"I hope every peasant will have his own car." This comment from a reader was occasioned by a magazine article telling the story of Luo Dejin, an enterprising young Sichuanese peasant who has become the talk of his county for having become the owner- operator of a 2 1/2 ton truck.
Is it right for an individual peasant in Communist China to have his own motor vehicle? In a country where even privately owned motorcycles are quite rare, 28-year- old mr. Luo's coup has stirred nationwide comment both pro and con since the magazine Banyuetan (Fortnightly Forum) ran an article on the young farmer a month ago.
Mr. Luo is a member of the Liberation Production Brigade of Shibantan commune in Xindu County, Sichuan Province. Sichuan (Szechuan) is the populous inland province in southwest China where present Premier Zhao Ziyang made his mark as an innovative administrator carrying out bold economic reforms.
Mr. Luo's family was well-off because it had four working members, owned 267 fruit trees, and 12 pigs, of which six were sows.
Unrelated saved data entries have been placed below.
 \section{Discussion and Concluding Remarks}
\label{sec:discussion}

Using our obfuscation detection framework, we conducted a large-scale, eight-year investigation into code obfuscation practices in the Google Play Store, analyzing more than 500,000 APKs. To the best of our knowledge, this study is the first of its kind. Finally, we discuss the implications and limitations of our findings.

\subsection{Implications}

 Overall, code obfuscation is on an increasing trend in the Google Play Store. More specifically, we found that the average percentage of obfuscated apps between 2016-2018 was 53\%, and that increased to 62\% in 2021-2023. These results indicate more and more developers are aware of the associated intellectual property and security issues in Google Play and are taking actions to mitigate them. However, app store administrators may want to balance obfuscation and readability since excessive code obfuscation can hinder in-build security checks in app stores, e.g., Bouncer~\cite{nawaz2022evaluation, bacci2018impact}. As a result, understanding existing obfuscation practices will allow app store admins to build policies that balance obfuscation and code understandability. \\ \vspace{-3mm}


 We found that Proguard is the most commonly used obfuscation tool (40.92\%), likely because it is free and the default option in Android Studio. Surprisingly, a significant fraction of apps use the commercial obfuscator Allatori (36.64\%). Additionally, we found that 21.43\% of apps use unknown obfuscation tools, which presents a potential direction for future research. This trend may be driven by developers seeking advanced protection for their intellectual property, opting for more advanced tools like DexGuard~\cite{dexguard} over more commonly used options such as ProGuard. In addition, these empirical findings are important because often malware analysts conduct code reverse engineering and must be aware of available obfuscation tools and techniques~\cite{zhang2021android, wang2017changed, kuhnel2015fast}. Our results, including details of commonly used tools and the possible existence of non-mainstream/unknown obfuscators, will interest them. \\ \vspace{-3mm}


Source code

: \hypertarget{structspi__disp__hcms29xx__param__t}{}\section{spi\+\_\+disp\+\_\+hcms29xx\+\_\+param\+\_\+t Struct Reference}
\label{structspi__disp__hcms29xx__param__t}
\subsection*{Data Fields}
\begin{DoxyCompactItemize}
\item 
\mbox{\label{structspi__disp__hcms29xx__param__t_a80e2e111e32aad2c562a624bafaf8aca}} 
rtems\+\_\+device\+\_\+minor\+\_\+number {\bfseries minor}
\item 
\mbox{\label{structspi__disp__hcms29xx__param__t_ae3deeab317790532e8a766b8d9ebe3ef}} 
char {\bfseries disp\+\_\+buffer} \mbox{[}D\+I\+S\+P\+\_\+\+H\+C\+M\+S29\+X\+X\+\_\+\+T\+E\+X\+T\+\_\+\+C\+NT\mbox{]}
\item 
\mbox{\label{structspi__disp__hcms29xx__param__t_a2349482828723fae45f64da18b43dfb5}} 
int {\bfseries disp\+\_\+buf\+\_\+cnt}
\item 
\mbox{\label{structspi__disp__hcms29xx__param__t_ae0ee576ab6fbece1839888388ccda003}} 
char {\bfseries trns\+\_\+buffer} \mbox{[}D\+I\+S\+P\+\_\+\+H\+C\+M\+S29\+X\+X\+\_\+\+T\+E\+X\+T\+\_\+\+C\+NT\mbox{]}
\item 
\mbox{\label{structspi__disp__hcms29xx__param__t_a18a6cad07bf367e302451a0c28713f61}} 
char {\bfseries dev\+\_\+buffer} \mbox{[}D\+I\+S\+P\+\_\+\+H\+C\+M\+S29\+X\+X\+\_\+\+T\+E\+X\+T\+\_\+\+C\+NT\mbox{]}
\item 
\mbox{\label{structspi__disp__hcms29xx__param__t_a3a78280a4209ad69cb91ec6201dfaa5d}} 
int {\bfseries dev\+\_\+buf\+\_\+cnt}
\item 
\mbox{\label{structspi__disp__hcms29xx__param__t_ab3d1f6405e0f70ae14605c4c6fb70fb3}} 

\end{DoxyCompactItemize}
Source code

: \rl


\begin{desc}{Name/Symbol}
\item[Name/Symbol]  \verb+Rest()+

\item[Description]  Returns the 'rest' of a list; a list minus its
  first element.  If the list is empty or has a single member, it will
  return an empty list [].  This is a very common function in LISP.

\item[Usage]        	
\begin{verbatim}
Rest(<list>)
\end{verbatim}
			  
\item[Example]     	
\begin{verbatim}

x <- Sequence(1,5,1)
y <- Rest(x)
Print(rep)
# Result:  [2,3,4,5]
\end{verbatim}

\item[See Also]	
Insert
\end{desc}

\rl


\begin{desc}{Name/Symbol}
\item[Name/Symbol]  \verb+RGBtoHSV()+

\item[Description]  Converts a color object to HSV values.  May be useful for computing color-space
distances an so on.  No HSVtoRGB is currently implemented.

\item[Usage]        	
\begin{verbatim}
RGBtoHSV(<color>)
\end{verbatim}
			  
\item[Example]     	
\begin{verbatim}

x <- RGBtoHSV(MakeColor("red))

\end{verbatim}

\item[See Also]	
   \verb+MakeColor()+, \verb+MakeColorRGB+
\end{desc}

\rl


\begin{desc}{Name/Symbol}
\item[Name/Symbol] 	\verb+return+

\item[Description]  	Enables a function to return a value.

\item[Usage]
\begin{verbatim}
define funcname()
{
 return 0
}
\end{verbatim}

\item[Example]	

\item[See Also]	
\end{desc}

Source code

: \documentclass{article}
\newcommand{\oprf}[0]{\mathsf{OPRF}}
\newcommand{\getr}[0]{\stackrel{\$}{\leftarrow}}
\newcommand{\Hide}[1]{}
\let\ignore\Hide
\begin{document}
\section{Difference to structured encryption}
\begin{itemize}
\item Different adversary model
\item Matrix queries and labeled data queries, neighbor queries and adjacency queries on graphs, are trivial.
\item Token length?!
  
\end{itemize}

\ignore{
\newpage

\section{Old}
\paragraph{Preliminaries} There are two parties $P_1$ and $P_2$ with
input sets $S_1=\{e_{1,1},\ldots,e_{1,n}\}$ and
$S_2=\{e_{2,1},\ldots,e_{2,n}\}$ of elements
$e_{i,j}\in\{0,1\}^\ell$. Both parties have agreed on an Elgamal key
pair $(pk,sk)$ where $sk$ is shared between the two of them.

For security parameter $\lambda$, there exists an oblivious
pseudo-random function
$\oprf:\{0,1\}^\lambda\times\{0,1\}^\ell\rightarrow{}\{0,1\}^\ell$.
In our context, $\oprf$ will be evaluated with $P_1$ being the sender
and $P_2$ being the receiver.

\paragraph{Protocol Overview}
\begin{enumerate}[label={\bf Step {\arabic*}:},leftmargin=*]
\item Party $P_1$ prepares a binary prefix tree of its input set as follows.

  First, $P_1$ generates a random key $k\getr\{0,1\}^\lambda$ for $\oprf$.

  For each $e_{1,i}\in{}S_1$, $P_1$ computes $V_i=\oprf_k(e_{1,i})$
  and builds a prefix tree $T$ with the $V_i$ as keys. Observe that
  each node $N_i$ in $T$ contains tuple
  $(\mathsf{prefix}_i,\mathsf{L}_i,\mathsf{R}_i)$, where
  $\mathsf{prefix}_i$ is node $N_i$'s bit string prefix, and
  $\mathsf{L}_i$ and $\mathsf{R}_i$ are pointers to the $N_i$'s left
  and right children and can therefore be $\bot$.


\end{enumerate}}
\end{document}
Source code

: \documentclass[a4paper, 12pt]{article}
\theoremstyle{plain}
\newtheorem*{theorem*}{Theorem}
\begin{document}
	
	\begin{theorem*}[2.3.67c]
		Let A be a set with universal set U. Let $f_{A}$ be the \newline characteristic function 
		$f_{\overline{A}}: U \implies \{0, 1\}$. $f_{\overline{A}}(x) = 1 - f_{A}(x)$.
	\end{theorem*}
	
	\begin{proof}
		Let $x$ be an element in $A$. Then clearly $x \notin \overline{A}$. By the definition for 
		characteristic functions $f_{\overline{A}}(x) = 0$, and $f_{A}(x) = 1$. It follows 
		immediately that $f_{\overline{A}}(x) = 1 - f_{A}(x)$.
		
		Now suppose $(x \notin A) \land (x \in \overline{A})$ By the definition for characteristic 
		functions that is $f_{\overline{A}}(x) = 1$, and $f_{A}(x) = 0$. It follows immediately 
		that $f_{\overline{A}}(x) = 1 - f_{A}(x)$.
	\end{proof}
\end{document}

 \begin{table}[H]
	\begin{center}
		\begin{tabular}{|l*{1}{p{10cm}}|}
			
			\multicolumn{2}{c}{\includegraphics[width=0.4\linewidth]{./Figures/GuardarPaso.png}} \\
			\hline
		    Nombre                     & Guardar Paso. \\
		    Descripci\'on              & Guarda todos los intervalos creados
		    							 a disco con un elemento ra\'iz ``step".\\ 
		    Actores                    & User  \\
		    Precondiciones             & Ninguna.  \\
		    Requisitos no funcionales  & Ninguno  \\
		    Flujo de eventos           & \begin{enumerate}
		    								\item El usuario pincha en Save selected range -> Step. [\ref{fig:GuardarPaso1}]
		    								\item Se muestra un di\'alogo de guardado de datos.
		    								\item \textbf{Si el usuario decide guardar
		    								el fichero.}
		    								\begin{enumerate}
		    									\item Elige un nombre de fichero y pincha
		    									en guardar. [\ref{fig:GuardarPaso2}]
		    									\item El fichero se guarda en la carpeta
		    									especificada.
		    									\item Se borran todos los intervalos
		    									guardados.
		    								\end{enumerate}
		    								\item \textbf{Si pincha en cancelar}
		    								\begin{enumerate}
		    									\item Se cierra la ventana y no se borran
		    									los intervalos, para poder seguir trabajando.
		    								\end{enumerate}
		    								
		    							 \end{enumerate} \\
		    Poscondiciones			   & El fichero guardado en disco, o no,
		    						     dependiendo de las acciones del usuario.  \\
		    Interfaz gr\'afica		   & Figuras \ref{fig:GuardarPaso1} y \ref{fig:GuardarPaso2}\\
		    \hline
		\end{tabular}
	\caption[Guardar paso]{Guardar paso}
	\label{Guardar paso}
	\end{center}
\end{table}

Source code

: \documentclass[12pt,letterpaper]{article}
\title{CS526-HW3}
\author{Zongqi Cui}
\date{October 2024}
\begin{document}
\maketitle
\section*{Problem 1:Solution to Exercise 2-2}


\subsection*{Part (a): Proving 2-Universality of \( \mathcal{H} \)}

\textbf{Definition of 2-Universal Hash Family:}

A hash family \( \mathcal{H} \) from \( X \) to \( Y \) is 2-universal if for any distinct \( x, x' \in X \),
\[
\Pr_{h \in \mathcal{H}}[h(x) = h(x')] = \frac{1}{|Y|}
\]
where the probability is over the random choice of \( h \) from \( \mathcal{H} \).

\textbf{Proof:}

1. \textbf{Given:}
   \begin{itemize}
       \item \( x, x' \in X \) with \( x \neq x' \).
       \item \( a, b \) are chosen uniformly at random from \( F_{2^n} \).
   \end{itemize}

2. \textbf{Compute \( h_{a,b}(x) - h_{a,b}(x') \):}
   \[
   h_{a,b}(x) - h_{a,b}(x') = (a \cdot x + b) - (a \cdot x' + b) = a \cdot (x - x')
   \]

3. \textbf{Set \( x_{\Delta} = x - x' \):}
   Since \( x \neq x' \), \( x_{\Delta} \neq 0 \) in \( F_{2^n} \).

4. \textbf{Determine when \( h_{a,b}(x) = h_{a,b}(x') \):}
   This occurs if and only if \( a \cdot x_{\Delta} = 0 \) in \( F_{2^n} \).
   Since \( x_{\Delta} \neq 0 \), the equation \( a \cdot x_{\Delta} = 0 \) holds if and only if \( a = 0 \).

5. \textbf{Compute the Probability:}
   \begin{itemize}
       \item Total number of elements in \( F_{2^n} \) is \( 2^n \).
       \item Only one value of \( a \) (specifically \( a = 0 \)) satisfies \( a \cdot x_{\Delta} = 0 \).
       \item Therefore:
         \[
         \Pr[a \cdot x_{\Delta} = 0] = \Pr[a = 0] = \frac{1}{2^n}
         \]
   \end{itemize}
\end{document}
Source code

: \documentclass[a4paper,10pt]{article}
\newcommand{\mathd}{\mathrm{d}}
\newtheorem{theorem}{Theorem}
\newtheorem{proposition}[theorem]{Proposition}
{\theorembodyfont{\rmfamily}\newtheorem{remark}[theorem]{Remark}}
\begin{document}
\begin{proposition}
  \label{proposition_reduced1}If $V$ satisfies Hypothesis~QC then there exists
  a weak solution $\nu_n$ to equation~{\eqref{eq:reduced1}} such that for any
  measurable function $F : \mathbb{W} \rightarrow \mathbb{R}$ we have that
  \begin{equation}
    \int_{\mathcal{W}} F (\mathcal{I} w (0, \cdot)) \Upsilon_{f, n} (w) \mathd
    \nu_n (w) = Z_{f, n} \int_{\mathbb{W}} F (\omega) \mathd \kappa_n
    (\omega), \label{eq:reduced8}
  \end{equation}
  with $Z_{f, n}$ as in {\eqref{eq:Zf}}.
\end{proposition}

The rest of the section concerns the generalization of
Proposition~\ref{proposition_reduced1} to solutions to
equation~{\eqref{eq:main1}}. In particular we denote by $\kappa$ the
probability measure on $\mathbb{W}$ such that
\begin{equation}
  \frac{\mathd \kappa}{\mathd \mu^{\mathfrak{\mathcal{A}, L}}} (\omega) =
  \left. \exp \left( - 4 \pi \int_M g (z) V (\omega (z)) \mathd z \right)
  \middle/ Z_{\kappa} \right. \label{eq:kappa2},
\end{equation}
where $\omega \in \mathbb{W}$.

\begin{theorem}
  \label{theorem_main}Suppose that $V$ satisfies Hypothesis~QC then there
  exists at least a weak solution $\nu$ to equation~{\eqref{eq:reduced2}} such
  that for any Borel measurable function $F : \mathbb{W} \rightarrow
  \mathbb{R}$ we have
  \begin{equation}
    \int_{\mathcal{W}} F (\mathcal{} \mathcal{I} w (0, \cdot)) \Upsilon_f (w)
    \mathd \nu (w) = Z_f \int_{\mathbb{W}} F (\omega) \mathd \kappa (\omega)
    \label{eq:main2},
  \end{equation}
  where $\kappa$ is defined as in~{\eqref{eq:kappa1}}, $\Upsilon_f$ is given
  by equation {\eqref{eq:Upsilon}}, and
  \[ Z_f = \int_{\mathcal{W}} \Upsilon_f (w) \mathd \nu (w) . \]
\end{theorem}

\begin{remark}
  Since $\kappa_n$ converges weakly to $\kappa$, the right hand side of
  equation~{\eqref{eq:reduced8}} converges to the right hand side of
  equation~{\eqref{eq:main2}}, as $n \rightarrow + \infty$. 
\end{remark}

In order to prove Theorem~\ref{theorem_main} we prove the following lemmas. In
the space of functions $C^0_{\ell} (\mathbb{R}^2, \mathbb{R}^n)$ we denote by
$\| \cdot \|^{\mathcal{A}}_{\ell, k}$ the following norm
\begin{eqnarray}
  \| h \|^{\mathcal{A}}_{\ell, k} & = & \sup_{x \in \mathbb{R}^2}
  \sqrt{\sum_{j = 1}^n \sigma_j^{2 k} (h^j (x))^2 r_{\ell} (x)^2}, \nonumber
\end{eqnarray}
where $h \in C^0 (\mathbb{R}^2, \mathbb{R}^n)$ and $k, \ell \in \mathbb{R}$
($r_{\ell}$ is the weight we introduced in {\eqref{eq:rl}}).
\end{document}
But their production brigade was a long way from the highway and had to beg transport units to come and help them whenever they needed to bring goods in or out. The process was costly. The transport units bullied the brigade and did not arrive on time.
In March, Mr. Luo used 800 yuan ($532) of his family's savings to buy a fire-damaged walking tractor. (This is a small one-wheel tractor, which the operator must walk behind. When a wagon is hitched to it, it can become a transport vehicle, although a slow one.)
He spent another 500 yuan ($333) to have the tractor fixed, and got a mechanic to teach him how to use it.In just two months he had made a profit of 500 yuan hauling goods short distances in and around the commune. Seeing this, the commune from which he had bought the tractor asked to have it back, paying him 1,300 yuan ($867).
Fortunately, the county agriculture bank sent an inspection team to check out its various loans in the area about this time. Mr. Luo requested a loan to buy a used truck. The investigating team visited his family, decided it had the ability to repay the loan, and found that the local Communist Party secretary and brigade committee were willing to serve as guarantors of the loan.
"There's no precedent for a peasant buying a motor vehicle," said the county agricultural bank director, Xu Youjie, "but let's try it!" He approved a loan of 3,000 yuan ($2,000) to Mr. Luo.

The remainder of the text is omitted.